Something that reads: This documentation is no longer being maintained and may be inaccurate or incomplete. The Texinfo documentation is now the authoritative source. just *has* to be fixed! Here's a list of such evil pages: basename.1 cat.1 chroot.1 cksum.1 comm.1 csplit.1 cut.1 date.1 dirname.1 echo.1 env.1 expand.1 expr.1 false.1 fmt.1 fold.1 groups.1 head.1 id.1 join.1 logname.1 md5sum.1 nice.1 nl.1 nohup.1 od.1 paste.1 pathchk.1 pr.1 printenv.1 printf.1 pwd.1 sleep.1 sort.1 split.1 stty.1 su.1 sum.1 tac.1 tail.1 tee.1 test.1 tr.1 true.1 tty.1 uname.1 unexpand.1 uniq.1 users.1 wc.1 who.1 whoami.1 yes.1 It's completely unprofessional to ship a manpage that says it's wrong and that you don't even intend to fix it! Ok, I realize that it's not your software. It's the FSF's, and they really don't care about the POSIX.2 requirement. But the buck stops with you, because you're the system integrator. You have to find a way of shipping correct and up-to-date versions of those manpages. Possibly even the FSF would accept back your fixes.
unfortunately, no, FSF is not interested in supporting man pages anymore. They want to dump them for the benefit of the info pages, whcih they argue that it is much better and easy to use. The hacks for the man pages tell you at least where to look for the information rather than leaving you in the dark...
assigned to teg
This is not a bug, this is FSF. I really dislike it, but there's not much we can do about it.
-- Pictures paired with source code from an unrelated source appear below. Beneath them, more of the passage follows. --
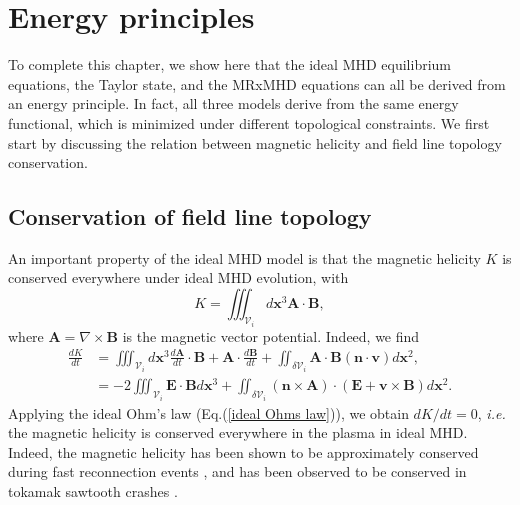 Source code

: \documentclass[my_thesis.tex]{subfiles}
\begin{document}
\section{Energy principles}
To complete this chapter, we show here that the ideal MHD equilibrium equations, the Taylor state, and the MRxMHD equations can all be derived from an energy principle. In fact, all three models derive from the same energy functional, which is minimized under different topological constraints. We first start by discussing the relation between magnetic helicity and field line topology conservation.

\subsection{Conservation of field line topology}
An important property of the ideal MHD model is that the magnetic helicity $K$ is conserved everywhere under ideal MHD evolution, with
\begin{equation}
	K = \iiint_{\mathcal{V}_i} d\mathbf{x}^3 \mathbf{A} \cdot \mathbf{B},
\end{equation}
where $\mathbf{A}=\nabla\times\mathbf{B}$ is the magnetic vector potential. Indeed, we find
\begin{align}
	\frac{dK}{dt} &= \iiint_{\mathcal{V}_i} d\mathbf{x}^3 \frac{d\mathbf{A}}{dt}\cdot\mathbf{B} + \mathbf{A}\cdot\frac{d\mathbf{B}}{dt} + \iint_{\delta\mathcal{V}_i} \mathbf{A}\cdot\mathbf{B}(\mathbf{n}\cdot\mathbf{v})d\mathbf{x}^2, \\
	&= -2\iiint_{\mathcal{V}_i}\mathbf{E}\cdot\mathbf{B} d\mathbf{x}^3 + \iint_{\delta\mathcal{V}_i}(\mathbf{n}\times\mathbf{A})\cdot(\mathbf{E}+\mathbf{v}\times\mathbf{B})d\mathbf{x}^2.
\end{align}
Applying the ideal Ohm's law (Eq.(\ref{ideal Ohms law})), we obtain $dK/dt = 0$, \textit{i.e.} the magnetic helicity is conserved everywhere in the plasma in ideal MHD. Indeed, the magnetic helicity has been shown to be approximately conserved during fast reconnection events \citep{bergerIntroductionMagneticHelicity1999}, and has been observed to be conserved in tokamak sawtooth crashes \citep{Heidbrink2000}. 
\end{document}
Apparently you and I disagree about the responsibility of a vendor to ship integrated, documented, and tested products. You simply grab whatever you feel like, stuff it into your "product", and ship it. It is completely unimproved. In a feat worthy of Pontius Pilate, you then attempt to wash your hands of all responsibility here, pretending that there's nothing you can or should do about such an embarrassing situation. Shame on you! You are the vendor. The buck stops at YOUR doorstep. This is a fine demonstration of why Redhat doesn't merit serious consideration as a system vendor. You aren't. If it's crap to start with, you leave it as crap. No vendor would dare shove such an attitude down the customers' and investors' throats, but apparently in this Brave New World of Open Sores Software, you think it's normal that there be no care or concern toward QUALITY. You can be sure that I will cite this case as a demonstration to journalists. WTFM.